═══ DATA PROVIDED ═══

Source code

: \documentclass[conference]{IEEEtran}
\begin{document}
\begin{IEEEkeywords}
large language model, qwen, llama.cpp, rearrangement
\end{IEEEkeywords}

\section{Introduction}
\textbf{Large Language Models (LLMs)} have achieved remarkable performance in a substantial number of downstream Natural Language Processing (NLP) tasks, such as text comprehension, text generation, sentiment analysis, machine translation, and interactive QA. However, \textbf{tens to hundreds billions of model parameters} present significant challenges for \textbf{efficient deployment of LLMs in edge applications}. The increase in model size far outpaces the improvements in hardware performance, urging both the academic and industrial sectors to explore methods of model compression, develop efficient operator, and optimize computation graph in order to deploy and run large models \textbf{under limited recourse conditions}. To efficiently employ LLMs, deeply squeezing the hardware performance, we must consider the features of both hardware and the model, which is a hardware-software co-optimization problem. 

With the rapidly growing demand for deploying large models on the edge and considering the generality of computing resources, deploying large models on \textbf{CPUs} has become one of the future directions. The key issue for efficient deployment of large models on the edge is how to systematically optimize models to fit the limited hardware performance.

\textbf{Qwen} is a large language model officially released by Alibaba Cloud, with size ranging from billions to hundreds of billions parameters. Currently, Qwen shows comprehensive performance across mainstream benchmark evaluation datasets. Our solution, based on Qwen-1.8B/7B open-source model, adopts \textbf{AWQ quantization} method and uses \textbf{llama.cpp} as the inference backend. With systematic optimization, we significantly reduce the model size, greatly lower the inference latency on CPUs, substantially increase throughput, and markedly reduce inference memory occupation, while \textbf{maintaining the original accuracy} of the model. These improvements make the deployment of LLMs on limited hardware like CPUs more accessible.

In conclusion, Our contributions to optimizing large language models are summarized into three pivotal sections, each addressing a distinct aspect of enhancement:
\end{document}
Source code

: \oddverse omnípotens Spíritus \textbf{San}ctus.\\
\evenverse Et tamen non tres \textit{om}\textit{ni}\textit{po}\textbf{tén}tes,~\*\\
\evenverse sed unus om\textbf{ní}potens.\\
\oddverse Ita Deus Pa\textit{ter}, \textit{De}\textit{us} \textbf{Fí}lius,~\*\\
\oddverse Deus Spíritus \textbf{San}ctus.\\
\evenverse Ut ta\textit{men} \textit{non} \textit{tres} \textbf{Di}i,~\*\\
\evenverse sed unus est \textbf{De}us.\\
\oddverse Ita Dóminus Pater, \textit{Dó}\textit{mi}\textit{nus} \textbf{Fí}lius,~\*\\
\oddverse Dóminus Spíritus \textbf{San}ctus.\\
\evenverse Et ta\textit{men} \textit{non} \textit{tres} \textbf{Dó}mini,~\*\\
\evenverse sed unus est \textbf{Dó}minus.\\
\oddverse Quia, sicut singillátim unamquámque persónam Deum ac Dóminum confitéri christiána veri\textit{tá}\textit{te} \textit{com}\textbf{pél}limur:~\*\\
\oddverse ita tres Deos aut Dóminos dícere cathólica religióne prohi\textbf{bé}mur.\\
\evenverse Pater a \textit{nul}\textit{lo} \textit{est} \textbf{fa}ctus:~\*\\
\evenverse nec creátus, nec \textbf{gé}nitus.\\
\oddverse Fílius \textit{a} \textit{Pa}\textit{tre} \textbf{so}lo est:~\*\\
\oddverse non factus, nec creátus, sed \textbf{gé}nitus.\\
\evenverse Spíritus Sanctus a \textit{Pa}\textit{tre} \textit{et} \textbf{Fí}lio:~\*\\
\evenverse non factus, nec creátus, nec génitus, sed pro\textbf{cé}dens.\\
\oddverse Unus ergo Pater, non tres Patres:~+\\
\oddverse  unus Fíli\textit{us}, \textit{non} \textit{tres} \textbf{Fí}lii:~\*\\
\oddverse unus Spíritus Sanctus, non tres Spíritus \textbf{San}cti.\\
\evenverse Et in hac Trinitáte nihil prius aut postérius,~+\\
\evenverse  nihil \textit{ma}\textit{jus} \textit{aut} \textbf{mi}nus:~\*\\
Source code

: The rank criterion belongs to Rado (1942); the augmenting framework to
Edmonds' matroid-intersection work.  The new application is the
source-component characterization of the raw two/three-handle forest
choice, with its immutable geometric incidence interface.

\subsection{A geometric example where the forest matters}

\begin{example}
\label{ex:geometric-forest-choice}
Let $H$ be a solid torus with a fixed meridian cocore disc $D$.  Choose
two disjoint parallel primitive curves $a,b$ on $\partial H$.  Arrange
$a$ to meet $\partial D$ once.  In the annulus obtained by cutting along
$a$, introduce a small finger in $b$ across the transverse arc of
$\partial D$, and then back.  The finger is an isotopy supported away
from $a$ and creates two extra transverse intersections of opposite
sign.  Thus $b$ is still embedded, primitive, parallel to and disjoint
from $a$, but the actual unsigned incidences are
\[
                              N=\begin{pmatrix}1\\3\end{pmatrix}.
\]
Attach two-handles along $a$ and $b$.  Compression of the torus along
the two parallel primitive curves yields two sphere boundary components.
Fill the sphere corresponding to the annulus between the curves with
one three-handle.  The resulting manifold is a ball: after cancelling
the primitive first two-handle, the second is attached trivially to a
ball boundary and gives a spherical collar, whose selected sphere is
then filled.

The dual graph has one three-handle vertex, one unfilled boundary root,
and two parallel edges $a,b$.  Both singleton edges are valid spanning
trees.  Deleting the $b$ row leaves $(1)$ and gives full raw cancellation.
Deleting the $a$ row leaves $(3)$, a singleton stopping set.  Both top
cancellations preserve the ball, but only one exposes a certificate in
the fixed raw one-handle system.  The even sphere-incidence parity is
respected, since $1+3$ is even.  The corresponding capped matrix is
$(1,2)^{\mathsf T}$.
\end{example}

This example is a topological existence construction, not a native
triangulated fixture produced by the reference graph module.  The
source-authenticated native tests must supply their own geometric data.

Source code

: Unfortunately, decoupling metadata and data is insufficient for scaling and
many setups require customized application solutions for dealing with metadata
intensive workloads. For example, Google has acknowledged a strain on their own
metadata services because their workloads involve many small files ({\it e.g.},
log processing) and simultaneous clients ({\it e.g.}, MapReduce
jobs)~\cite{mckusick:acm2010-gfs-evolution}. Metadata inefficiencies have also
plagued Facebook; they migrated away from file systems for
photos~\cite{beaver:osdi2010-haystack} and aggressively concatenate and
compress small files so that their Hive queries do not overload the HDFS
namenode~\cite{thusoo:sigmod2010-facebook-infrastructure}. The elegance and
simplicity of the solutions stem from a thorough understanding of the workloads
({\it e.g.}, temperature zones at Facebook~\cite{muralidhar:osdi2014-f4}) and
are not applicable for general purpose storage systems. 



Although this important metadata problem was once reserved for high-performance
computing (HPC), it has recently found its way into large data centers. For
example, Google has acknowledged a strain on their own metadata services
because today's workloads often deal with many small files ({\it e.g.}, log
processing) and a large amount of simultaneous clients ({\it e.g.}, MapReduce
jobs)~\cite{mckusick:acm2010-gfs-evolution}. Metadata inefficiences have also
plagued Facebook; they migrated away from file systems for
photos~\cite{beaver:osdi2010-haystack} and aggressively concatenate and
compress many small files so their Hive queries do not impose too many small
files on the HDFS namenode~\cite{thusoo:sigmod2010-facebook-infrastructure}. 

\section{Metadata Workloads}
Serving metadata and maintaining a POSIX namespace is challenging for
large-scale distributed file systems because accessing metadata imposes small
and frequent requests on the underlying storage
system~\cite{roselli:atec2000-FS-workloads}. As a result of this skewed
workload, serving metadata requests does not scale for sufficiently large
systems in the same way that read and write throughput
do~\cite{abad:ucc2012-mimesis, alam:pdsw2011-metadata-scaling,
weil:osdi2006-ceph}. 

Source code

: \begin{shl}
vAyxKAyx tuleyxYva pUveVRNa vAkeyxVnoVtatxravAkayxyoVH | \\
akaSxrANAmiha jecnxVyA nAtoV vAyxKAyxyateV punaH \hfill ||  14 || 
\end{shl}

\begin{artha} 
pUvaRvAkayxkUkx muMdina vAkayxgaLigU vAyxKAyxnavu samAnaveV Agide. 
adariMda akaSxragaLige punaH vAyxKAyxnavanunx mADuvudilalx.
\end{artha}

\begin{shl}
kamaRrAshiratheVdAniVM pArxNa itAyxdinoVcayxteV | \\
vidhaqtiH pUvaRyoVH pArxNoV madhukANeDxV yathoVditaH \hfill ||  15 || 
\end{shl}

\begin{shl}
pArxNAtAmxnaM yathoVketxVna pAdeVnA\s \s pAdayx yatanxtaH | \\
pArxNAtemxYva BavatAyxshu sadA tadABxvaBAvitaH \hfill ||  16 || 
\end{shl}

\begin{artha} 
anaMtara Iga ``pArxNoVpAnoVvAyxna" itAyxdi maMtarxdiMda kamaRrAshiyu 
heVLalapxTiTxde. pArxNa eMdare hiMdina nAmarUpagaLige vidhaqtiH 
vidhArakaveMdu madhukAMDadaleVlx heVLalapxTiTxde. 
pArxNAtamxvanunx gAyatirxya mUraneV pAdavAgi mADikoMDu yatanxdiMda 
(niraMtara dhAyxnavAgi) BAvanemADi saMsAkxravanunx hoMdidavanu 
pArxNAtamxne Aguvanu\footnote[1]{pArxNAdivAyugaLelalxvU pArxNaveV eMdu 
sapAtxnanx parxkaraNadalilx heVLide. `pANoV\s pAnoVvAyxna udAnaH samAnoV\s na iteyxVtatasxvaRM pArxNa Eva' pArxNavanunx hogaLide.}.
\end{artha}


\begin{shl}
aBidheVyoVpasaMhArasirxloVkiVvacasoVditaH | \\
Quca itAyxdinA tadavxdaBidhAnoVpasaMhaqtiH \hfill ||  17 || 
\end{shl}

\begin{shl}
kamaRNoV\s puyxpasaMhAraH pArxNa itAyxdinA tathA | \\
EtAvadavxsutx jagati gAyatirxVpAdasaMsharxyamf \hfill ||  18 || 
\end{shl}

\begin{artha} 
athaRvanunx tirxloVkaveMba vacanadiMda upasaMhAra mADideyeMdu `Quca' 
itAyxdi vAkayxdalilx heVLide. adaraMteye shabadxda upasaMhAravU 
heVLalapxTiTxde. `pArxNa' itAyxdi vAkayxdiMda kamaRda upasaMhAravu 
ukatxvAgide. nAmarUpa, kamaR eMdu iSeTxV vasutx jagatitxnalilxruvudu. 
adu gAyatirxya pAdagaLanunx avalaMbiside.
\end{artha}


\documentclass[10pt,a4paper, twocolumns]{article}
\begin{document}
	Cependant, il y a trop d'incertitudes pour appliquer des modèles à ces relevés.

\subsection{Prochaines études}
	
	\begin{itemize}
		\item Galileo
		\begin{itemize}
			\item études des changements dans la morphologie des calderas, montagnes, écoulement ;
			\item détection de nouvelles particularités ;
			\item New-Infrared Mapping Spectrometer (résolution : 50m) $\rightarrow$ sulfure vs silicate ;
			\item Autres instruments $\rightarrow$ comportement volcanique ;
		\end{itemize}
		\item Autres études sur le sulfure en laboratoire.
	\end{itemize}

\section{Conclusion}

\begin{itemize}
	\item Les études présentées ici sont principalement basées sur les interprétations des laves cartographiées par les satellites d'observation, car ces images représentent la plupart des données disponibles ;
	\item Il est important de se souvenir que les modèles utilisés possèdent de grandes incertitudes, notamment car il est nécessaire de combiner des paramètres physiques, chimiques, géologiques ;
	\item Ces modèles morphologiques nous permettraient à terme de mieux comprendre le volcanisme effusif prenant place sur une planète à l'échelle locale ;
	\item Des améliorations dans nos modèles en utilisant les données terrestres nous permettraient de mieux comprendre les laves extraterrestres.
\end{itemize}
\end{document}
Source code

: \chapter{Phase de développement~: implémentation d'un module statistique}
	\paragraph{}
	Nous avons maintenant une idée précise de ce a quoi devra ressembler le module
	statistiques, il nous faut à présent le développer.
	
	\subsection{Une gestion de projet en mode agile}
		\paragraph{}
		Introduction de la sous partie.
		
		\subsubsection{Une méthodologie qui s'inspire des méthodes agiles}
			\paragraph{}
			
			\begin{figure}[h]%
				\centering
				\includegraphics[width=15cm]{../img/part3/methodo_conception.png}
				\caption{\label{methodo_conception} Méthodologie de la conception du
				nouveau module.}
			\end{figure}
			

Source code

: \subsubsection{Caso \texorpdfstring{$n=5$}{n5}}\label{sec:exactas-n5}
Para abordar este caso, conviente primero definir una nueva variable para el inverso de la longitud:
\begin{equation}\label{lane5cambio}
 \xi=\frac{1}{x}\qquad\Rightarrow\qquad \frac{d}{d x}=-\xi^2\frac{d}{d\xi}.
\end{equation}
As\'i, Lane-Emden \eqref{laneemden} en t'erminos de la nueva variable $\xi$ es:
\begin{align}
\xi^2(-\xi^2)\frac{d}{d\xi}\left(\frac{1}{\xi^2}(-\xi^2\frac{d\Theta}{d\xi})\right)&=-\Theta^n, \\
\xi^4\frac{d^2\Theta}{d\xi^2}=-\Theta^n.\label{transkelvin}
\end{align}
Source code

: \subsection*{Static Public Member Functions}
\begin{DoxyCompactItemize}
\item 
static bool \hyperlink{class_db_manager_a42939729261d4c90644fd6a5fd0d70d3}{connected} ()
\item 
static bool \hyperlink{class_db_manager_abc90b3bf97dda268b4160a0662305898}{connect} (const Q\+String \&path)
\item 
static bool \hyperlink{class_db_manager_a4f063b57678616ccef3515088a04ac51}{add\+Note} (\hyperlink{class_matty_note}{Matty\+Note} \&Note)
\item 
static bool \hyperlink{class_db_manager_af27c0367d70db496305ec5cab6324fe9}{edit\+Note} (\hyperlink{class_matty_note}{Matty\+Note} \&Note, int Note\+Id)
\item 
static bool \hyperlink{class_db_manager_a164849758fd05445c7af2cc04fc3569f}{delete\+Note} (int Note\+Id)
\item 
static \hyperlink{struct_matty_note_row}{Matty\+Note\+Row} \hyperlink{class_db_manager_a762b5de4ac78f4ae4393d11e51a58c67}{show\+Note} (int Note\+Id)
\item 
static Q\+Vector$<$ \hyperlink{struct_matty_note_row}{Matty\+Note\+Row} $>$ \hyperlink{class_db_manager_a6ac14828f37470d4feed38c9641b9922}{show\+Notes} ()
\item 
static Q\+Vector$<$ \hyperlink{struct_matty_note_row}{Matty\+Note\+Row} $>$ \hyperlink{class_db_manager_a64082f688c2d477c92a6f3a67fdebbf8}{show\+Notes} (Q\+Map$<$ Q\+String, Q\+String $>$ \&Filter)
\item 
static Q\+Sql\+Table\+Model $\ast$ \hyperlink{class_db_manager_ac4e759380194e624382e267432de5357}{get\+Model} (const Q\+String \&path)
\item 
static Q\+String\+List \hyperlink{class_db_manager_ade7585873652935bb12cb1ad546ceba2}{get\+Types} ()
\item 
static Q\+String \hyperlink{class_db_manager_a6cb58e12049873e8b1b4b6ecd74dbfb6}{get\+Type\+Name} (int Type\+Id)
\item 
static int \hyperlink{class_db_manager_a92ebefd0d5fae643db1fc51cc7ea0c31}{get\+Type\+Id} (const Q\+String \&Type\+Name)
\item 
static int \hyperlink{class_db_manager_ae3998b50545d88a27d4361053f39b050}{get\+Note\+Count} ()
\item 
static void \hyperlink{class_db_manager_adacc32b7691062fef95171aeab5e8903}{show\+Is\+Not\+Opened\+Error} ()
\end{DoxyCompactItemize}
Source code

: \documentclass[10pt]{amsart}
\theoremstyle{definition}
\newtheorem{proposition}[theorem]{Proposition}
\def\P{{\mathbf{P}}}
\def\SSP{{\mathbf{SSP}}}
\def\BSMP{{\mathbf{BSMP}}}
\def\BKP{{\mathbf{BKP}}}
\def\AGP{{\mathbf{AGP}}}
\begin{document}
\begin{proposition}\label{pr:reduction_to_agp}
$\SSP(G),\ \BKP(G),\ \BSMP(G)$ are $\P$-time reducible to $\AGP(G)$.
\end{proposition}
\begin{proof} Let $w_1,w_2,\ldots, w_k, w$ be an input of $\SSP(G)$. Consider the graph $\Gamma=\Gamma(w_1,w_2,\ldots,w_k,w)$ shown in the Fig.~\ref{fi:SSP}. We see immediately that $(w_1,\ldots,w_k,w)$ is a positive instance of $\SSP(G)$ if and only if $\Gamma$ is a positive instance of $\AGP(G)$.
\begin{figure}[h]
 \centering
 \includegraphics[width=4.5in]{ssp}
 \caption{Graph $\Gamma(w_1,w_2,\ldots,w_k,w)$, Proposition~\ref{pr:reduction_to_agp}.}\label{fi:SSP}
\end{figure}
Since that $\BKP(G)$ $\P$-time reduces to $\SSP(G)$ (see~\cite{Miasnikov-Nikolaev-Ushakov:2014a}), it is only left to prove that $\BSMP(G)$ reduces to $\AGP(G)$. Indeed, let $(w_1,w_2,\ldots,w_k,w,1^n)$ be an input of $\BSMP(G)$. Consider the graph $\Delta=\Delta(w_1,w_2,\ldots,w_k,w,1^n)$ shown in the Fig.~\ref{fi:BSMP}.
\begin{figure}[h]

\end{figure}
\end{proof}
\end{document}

═══

How many of the lines in the records include the string "namenode"? Reply with the number alone.

### SOLVED EXERCISE
2